Research on Stable, High-Efficiency Amorphous Silicon Multijunction Modules, Annual Subcontract Report, 1 December 1991 - 31 October 1992

Abstract

This report describes results from the first phase of a three-phase contract for the development of stable, high-efficiency, same-band-gap, amorphous silicon (a-Si) multijunction photovoltaic (PV) modules. The program involved improving the properties of individual layers of semiconductor and non-semiconductor materials and small-area single-junction and multijunction devices, as well as the multijunction modules. The semiconductor materials research was performed on a-Si p, i, and n layers, and on microcrystalline silicon n layers. These were deposited using plasma-enhanced chemical vapor deposition. The non-semiconductor materials studied were tin oxide, for use as a transparent-conducting-oxide (TCO), and zinc oxide, for use as a back reflector and as a buffer layer between the TCO and the semiconductor layers. Tin oxide was deposited using atmospheric-pressure chemical vapor deposition.

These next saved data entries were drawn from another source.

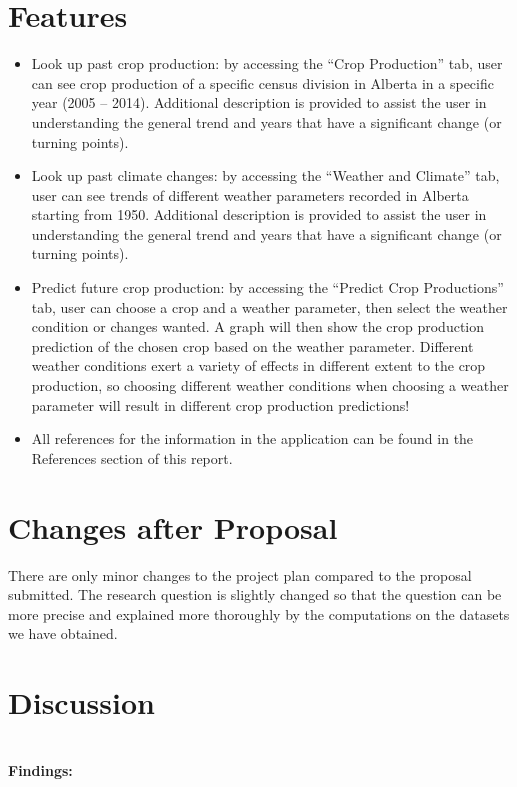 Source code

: \documentclass[fontsize=11pt]{article}
\begin{document}
\section*{Features}
\begin{itemize}
    \item Look up past crop production: by accessing the “Crop Production” tab, user can see crop production of a specific census division in Alberta in a specific year (2005 – 2014). Additional description is provided to assist the user in understanding the general trend and years that have a significant change (or turning points).
    \item Look up past climate changes: by accessing the “Weather and Climate” tab, user can see trends of different weather parameters recorded in Alberta starting from 1950. Additional description is provided to assist the user in understanding the general trend and years that have a significant change (or turning points).
    \item Predict future crop production: by accessing the “Predict Crop Productions” tab, user can choose a crop and a weather parameter, then select the weather condition or changes wanted. A graph will then show the crop production prediction of the chosen crop based on the weather parameter. Different weather conditions exert a variety of effects in different extent to the crop production, so choosing different weather conditions when choosing a weather parameter will result in different crop production predictions! 
    \item All references for the information in the application can be found in the References section of this report.
\end{itemize}

\section*{Changes after Proposal}
There are only minor changes to the project plan compared to the proposal submitted. The research question is slightly changed so that the question can be more precise and explained more thoroughly by the computations on the datasets we have obtained. 

\section*{Discussion}\\
\textbf{Findings:} \\
\end{document}
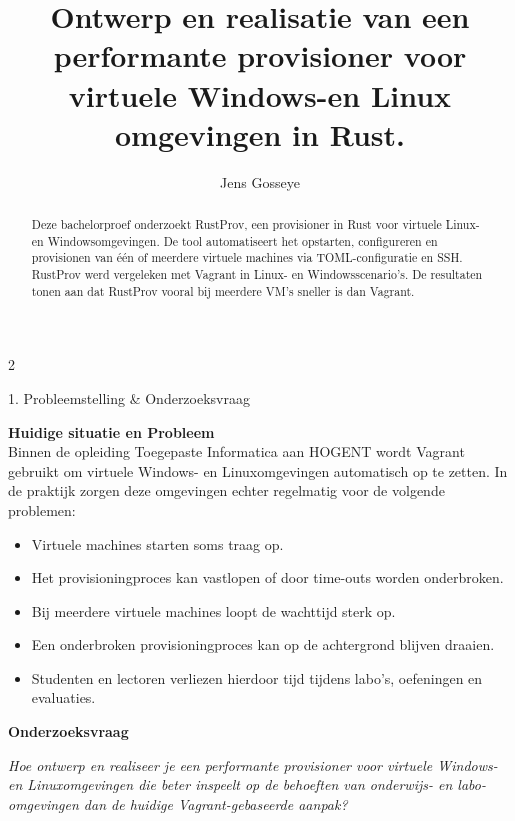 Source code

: \documentclass[a0,portrait]{hogent-poster}
\title{Ontwerp en realisatie van een performante provisioner voor virtuele Windows-en Linux omgevingen in Rust.}
\author{Jens Gosseye}
\begin{document}
\maketitle

\begin{abstract}
Deze bachelorproef onderzoekt RustProv, een provisioner in Rust voor virtuele Linux- en Windowsomgevingen. De tool automatiseert het opstarten, configureren en provisionen van één of meerdere virtuele machines via TOML-configuratie en SSH. RustProv werd vergeleken met Vagrant in Linux- en Windowsscenario's. De resultaten tonen aan dat RustProv vooral bij meerdere VM's sneller is dan Vagrant.
\end{abstract}

\begin{multicols}{2} %

\begin{posterbox}{1. Probleemstelling \& Onderzoeksvraag}

\textbf{Huidige situatie en Probleem} \\
Binnen de opleiding Toegepaste Informatica aan HOGENT wordt Vagrant gebruikt om virtuele Windows- en Linuxomgevingen automatisch op te zetten. In de praktijk zorgen deze omgevingen echter regelmatig voor de volgende problemen:

\begin{itemize}
    \item Virtuele machines starten soms traag op.
    \item Het provisioningproces kan vastlopen of door time-outs worden onderbroken.
    \item Bij meerdere virtuele machines loopt de wachttijd sterk op.
    \item Een onderbroken provisioningproces kan op de achtergrond blijven draaien.
    \item Studenten en lectoren verliezen hierdoor tijd tijdens labo's, oefeningen en evaluaties.
\end{itemize}
\textbf{Onderzoeksvraag}
\begin{tcolorbox}[
    colback=gray!10,
    colframe=gray!50,
    leftrule=0pt,
    rightrule=0pt,
    toprule=1pt,
    bottomrule=1pt,
    arc=0pt,
    sharp corners,
    left=3mm,
    right=3mm
]

\textit{Hoe ontwerp en realiseer je een performante provisioner voor virtuele Windows- en Linuxomgevingen die beter inspeelt op de behoeften van onderwijs- en labo-omgevingen dan de huidige Vagrant-gebaseerde aanpak?}
\end{tcolorbox}


\end{posterbox}
\end{multicols}
\end{document}
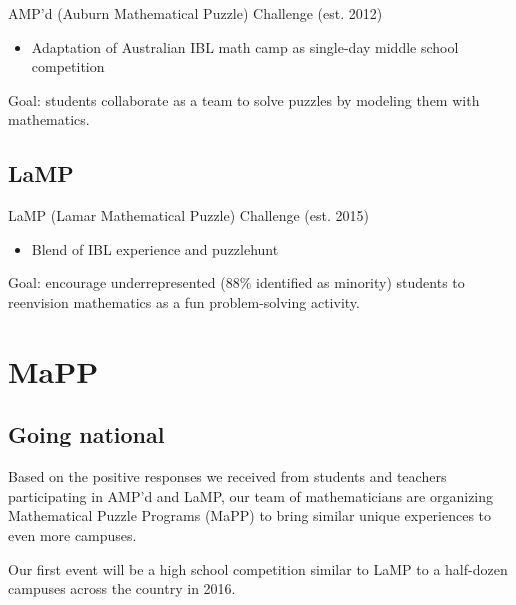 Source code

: \documentclass{beamer}
\newcommand{\vpause}{\pause\vspace{1em}}
\begin{document}
\begin{frame}
  AMP'd (Auburn Mathematical Puzzle) Challenge (est. 2012)
  \begin{itemize}
    \item Adaptation of Australian IBL math camp
          as single-day middle school competition
  \end{itemize}

  \vpause

  Goal: students collaborate as a team to solve puzzles by modeling them
  with mathematics.
\end{frame}

\subsection{LaMP}

\begin{frame}
  LaMP (Lamar Mathematical Puzzle) Challenge (est. 2015)
  \begin{itemize}
    \item Blend of IBL experience and puzzlehunt
  \end{itemize}

  \vpause

  Goal: encourage underrepresented (88\% identified as minority)
  students to reenvision mathematics as a fun problem-solving
  activity.
\end{frame}

\section{MaPP}

\subsection{Going national}

\begin{frame}
  Based on the positive responses we received from students and
  teachers participating in AMP'd and LaMP, our team of mathematicians
  are organizing Mathematical Puzzle Programs (MaPP) to bring similar
  unique experiences to even more campuses.

  \vpause

  Our first event will be a high school competition similar to LaMP
  to a half-dozen campuses across the country in 2016.
\end{frame}
\end{document}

Zinc oxide was deposited using magnetron sputtering. The research indicated that the major challenge in the fabrication of a-Si multijunction PV modules is the contact between the two p-i-n cells. A structure that has low optical absorption but that also facilitates the recombination of electrons from the first p-i-n structure with holes from the second p-i-n structure is required. Non-semiconductor layers and a-Si semiconductor layers were tested without achieving the desired result.